PROMPT => Scan each line of the records for the word "degrees" and extract the ones that have it.

RECORDS FOR THIS TASK =>
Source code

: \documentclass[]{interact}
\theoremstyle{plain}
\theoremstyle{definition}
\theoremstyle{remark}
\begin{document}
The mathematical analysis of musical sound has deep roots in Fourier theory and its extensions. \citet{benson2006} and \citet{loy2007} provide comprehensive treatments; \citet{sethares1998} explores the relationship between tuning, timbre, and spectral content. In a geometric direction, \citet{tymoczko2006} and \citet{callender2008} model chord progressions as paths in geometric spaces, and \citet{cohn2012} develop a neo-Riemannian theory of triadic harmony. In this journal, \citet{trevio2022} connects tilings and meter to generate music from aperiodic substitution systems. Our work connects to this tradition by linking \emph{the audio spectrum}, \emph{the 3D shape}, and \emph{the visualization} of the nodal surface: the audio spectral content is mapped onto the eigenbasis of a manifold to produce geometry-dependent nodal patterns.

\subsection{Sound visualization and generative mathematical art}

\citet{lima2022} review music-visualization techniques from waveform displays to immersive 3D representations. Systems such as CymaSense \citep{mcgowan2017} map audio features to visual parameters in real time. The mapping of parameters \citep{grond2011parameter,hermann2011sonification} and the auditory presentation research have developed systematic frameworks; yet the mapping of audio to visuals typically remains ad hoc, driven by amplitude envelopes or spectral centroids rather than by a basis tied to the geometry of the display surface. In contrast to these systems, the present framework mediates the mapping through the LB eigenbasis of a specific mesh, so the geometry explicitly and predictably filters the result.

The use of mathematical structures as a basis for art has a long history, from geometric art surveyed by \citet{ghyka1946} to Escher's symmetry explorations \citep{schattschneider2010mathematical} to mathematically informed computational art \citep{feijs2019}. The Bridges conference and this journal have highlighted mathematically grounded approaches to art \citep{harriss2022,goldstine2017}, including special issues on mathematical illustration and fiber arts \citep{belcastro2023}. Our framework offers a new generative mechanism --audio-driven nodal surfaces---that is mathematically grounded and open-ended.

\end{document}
* * *
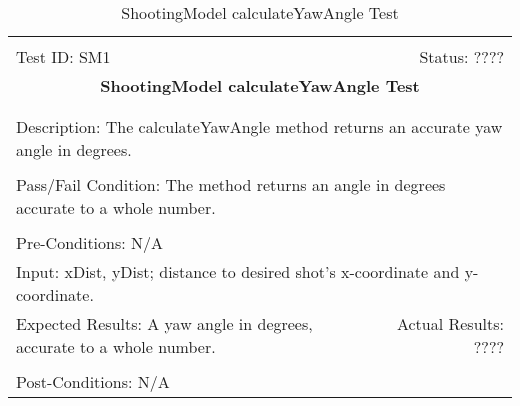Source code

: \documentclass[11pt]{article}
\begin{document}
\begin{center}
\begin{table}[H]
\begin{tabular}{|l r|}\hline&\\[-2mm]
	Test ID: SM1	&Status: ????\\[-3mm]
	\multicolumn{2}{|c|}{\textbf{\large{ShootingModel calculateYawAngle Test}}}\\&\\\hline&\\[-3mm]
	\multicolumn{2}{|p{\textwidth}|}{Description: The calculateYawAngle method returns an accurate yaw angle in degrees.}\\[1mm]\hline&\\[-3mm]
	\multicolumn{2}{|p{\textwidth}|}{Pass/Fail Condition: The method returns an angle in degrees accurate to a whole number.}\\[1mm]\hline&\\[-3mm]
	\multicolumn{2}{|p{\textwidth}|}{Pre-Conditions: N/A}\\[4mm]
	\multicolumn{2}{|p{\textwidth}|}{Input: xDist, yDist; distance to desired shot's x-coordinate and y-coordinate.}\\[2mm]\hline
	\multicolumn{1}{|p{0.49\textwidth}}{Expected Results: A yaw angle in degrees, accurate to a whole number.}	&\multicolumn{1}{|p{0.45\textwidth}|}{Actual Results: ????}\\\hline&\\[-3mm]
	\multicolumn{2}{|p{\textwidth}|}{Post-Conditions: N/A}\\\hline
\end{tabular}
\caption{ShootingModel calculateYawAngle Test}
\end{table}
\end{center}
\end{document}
---
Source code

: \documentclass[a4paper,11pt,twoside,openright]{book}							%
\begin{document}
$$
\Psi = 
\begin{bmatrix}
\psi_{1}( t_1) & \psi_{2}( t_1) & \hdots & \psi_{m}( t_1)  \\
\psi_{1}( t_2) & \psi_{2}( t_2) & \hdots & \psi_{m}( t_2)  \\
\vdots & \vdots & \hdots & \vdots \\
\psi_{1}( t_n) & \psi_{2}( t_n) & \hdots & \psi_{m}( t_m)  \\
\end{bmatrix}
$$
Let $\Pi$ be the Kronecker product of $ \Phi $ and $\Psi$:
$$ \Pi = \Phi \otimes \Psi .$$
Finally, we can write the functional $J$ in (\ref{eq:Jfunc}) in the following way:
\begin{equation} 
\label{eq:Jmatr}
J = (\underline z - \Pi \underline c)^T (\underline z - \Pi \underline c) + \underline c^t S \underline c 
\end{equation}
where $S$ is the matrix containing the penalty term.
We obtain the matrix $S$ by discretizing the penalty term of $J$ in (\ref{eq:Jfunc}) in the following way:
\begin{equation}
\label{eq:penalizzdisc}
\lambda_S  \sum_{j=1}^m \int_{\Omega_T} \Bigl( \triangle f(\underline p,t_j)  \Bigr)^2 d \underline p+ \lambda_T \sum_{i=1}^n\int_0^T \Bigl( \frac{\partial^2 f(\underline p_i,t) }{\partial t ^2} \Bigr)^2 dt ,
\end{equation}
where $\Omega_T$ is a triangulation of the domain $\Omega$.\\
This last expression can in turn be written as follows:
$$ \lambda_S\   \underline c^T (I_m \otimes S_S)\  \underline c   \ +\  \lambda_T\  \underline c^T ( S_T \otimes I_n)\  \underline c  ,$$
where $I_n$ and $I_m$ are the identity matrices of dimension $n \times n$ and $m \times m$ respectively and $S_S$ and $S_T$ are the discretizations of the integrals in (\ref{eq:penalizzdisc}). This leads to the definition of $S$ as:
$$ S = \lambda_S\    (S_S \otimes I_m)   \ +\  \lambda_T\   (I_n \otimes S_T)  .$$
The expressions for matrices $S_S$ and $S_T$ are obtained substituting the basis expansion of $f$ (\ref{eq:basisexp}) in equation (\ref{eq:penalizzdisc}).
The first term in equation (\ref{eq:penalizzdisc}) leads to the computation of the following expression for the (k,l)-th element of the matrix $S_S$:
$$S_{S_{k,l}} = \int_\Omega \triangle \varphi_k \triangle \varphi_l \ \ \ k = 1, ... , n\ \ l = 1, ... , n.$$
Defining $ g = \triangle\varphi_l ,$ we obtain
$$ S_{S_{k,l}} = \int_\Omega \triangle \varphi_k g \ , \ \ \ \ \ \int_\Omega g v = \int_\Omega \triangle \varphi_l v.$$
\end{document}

EXERCISE RESULT =>
	\multicolumn{2}{|p{\textwidth}|}{Description: The calculateYawAngle method returns an accurate yaw angle in degrees.}\\[1mm]\hline&\\[-3mm]
	\multicolumn{2}{|p{\textwidth}|}{Pass/Fail Condition: The method returns an angle in degrees accurate to a whole number.}\\[1mm]\hline&\\[-3mm]
	\multicolumn{1}{|p{0.49\textwidth}}{Expected Results: A yaw angle in degrees, accurate to a whole number.}	&\multicolumn{1}{|p{0.45\textwidth}|}{Actual Results: ????}\\\hline&\\[-3mm]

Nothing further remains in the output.